+++ DATA FOR PROCESSING +++

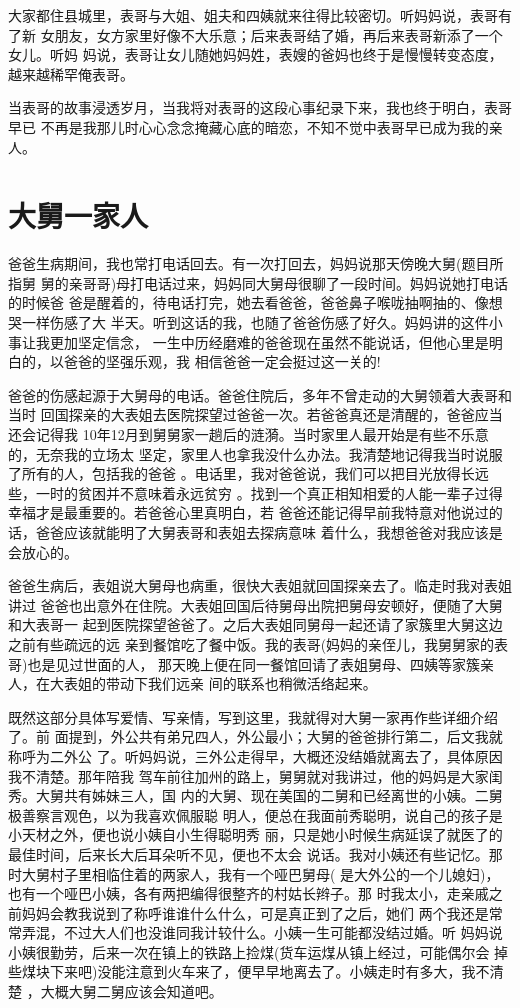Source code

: \documentclass[12pt]{book}
\begin{document}
大家都住县城里，表哥与大姐、姐夫和四姨就来往得比较密切。听妈妈说，表哥有了新
女朋友，女方家里好像不大乐意；后来表哥结了婚，再后来表哥新添了一个女儿。听妈
妈说，表哥让女儿随她妈妈姓，表嫂的爸妈也终于是慢慢转变态度，越来越稀罕俺表哥。

当表哥的故事浸透岁月，当我将对表哥的这段心事纪录下来，我也终于明白，表哥早已
不再是我那儿时心心念念掩藏心底的暗恋，不知不觉中表哥早已成为我的亲人。
\section{大舅一家人}
\label{sec-9-23}

爸爸生病期间，我也常打电话回去。有一次打回去，妈妈说那天傍晚大舅(题目所指舅
舅的亲哥哥)母打电话过来，妈妈同大舅母很聊了一段时间。妈妈说她打电话的时候爸
爸是醒着的，待电话打完，她去看爸爸，爸爸鼻子喉咙抽啊抽的、像想哭一样伤感了大
半天。听到这话的我，也随了爸爸伤感了好久。妈妈讲的这件小事让我更加坚定信念，
一生中历经磨难的爸爸现在虽然不能说话，但他心里是明白的，以爸爸的坚强乐观，我
相信爸爸一定会挺过这一关的!

爸爸的伤感起源于大舅母的电话。爸爸住院后，多年不曾走动的大舅领着大表哥和当时
回国探亲的大表姐去医院探望过爸爸一次。若爸爸真还是清醒的，爸爸应当还会记得我
10年12月到舅舅家一趟后的涟漪。当时家里人最开始是有些不乐意的，无奈我的立场太
坚定，家里人也拿我没什么办法。我清楚地记得我当时说服了所有的人，包括我的爸爸
。电话里，我对爸爸说，我们可以把目光放得长远些，一时的贫困并不意味着永远贫穷
。找到一个真正相知相爱的人能一辈子过得幸福才是最重要的。若爸爸心里真明白，若
爸爸还能记得早前我特意对他说过的话，爸爸应该就能明了大舅表哥和表姐去探病意味
着什么，我想爸爸对我应该是会放心的。

爸爸生病后，表姐说大舅母也病重，很快大表姐就回国探亲去了。临走时我对表姐讲过
爸爸也出意外在住院。大表姐回国后待舅母出院把舅母安顿好，便随了大舅和大表哥一
起到医院探望爸爸了。之后大表姐同舅母一起还请了家簇里大舅这边之前有些疏远的远
亲到餐馆吃了餐中饭。我的表哥(妈妈的亲侄儿，我舅舅家的表哥)也是见过世面的人，
那天晚上便在同一餐馆回请了表姐舅母、四姨等家簇亲人，在大表姐的带动下我们远亲
间的联系也稍微活络起来。

既然这部分具体写爱情、写亲情，写到这里，我就得对大舅一家再作些详细介绍了。前
面提到，外公共有弟兄四人，外公最小；大舅的爸爸排行第二，后文我就称呼为二外公
了。听妈妈说，三外公走得早，大概还没结婚就离去了，具体原因我不清楚。那年陪我
驾车前往加州的路上，舅舅就对我讲过，他的妈妈是大家闺秀。大舅共有姊妹三人，国
内的大舅、现在美国的二舅和已经离世的小姨。二舅极善察言观色，以为我喜欢佩服聪
明人，便总在我面前秀聪明，说自己的孩子是小天材之外，便也说小姨自小生得聪明秀
丽，只是她小时候生病延误了就医了的最佳时间，后来长大后耳朵听不见，便也不太会
说话。我对小姨还有些记忆。那时大舅村子里相临住着的两家人，我有一个哑巴舅母(
是大外公的一个儿媳妇)，也有一个哑巴小姨，各有两把编得很整齐的村姑长辫子。那
时我太小，走亲戚之前妈妈会教我说到了称呼谁谁什么什么，可是真正到了之后，她们
两个我还是常常弄混，不过大人们也没谁同我计较什么。小姨一生可能都没结过婚。听
妈妈说小姨很勤劳，后来一次在镇上的铁路上捡煤(货车运煤从镇上经过，可能偶尔会
掉些煤块下来吧)没能注意到火车来了，便早早地离去了。小姨走时有多大，我不清楚
，大概大舅二舅应该会知道吧。
\end{document}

+++

If a line of the data contains "听妈妈说", it counts; report the number of such lines and nothing else.

2